Each clause can rely on a different indexes. However, there’s no method of applying a cursor.hint() to individual clauses.

For instance if you wanted to use a sparse index in the first clause but wanted to use a compound index for the rest of them then you would want to specifically query around whatever fields are involved with the index you want to use.

// user.screen_name_1
db.tweets.ensureIndex({
    "user.screen_name": 1,
}, {
    "sparse": true
});

db.tweets.find({
    "$or": [{
        "user.screen_name": "DoctorWhomz",
    }, {
        "place.country": "United States",
        "place.full_name": "Houston, TX",
    }, {
        "place.country": "United States"
    }]
}).explain(verbose = true);

In the example above the following indexes will be used in order:

  • user.screen_name_1 (sparse)
  • place.country_1_place.full_name_1
  • place.country_1_place.full_name_1

Sorting Clause Results

You shouldn’t use cursor.sort() with this technique since it would defeat the tiering of data each clause helps establish and you can easily run into a situation where you are sorting result sets larger than the _MongoDB sort buffer. Instead consider the following: retrieve all of the results and sort them in your application code by whatever means necessary or plan on using compound indexes and encourage MongoDB to use the indexes ordering as the sorting method for each clauses result set.

I personally prefer the latter option since it forces me to test the indexes and make sure they are optimal in the process. Here’s an example where I am creating another index that will ultimately have user.screen_name in sorted order after place.full_name.

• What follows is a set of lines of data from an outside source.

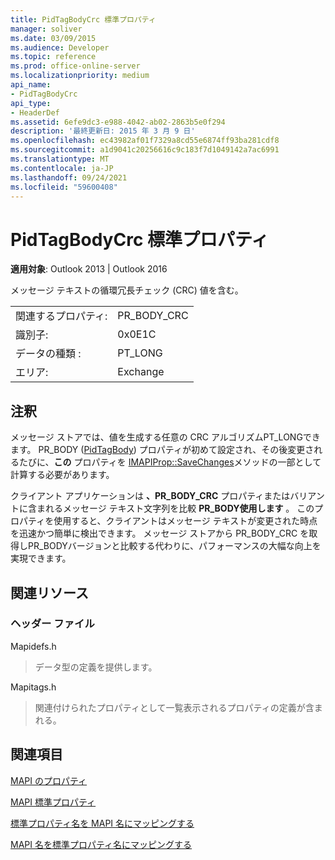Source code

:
 ```yaml
---
title: PidTagBodyCrc 標準プロパティ
manager: soliver
ms.date: 03/09/2015
ms.audience: Developer
ms.topic: reference
ms.prod: office-online-server
ms.localizationpriority: medium
api_name:
- PidTagBodyCrc
api_type:
- HeaderDef
ms.assetid: 6efe9dc3-e988-4042-ab02-2863b5e0f294
description: '最終更新日: 2015 年 3 月 9 日'
ms.openlocfilehash: ec43982af01f7329a8cd55e6874ff93ba281cdf8
ms.sourcegitcommit: a1d9041c20256616c9c183f7d1049142a7ac6991
ms.translationtype: MT
ms.contentlocale: ja-JP
ms.lasthandoff: 09/24/2021
ms.locfileid: "59600408"
---
```

# <a name="pidtagbodycrc-canonical-property"></a>PidTagBodyCrc 標準プロパティ

  
  
**適用対象**: Outlook 2013 | Outlook 2016 
  
メッセージ テキストの循環冗長チェック (CRC) 値を含む。
  
|||
|:-----|:-----|
|関連するプロパティ:  <br/> |PR_BODY_CRC  <br/> |
|識別子:  <br/> |0x0E1C  <br/> |
|データの種類 :   <br/> |PT_LONG  <br/> |
|エリア:  <br/> |Exchange  <br/> |
   
## <a name="remarks"></a>注釈

メッセージ ストアでは、値を生成する任意の CRC アルゴリズムPT_LONGできます。 PR_BODY ([PidTagBody](pidtagbody-canonical-property.md)) プロパティが初めて設定され、その後変更されるたびに、**この** プロパティを [IMAPIProp::SaveChanges](imapiprop-savechanges.md)メソッドの一部として計算する必要があります。
  
クライアント アプリケーションは **、PR_BODY_CRC** プロパティまたはバリアントに含まれるメッセージ テキスト文字列を比較 **PR_BODY使用します** 。 このプロパティを使用すると、クライアントはメッセージ テキストが変更された時点を迅速かつ簡単に検出できます。 メッセージ ストアから PR_BODY_CRC を取得しPR_BODYバージョンと比較する代わりに、パフォーマンスの大幅な向上を実現できます。 
  
## <a name="related-resources"></a>関連リソース

### <a name="header-files"></a>ヘッダー ファイル

Mapidefs.h
  
> データ型の定義を提供します。
    
Mapitags.h
  
> 関連付けられたプロパティとして一覧表示されるプロパティの定義が含まれる。
    
## <a name="see-also"></a>関連項目



[MAPI のプロパティ](mapi-properties.md)
  
[MAPI 標準プロパティ](mapi-canonical-properties.md)
  
[標準プロパティ名を MAPI 名にマッピングする](mapping-canonical-property-names-to-mapi-names.md)
  
[MAPI 名を標準プロパティ名にマッピングする](mapping-mapi-names-to-canonical-property-names.md)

// place.country_1_place.full_name_1_user.screen_name_1
db.tweets.ensureIndex({
    "place.country": 1,
    "place.full_name": 1,
    "user.screen_name": 1
});

In order to make sure a clause uses this index since it shares it’s first two keys with another index the query conditions simply need to require that user.screen_name be $gte the lowest possible string value. This is a sneaky way of including the user.screen_name into the query planners decision making.

db.tweets.find({
    "$or": [{
        "place.country": "United States",
        "place.full_name": "Houston, TX",
        "user.screen_name": { $gte: '' },
    }, {
        "place.country": "United States"
    }]
}).explain(verbose = true);

Now there is a higher if not totally positive chance that _MongoDB will choose the index place.country_1_place.full_name_1_user.screen_name_1 rather than simply place.country_1_place.full_name_1 and the results would be returned in the expected order.

Conclusion

MongoDB definitely encourages developers to think outside of the relational database box and create some clever query optimizations that allow MongoDB to operate at its peak performance. This includes finding ways to reduce table scans, discovering the right index for the job, and using some lesser known optimizations like the $or logical query operator to do what I have been calling Cascading Multi-Clause Queries.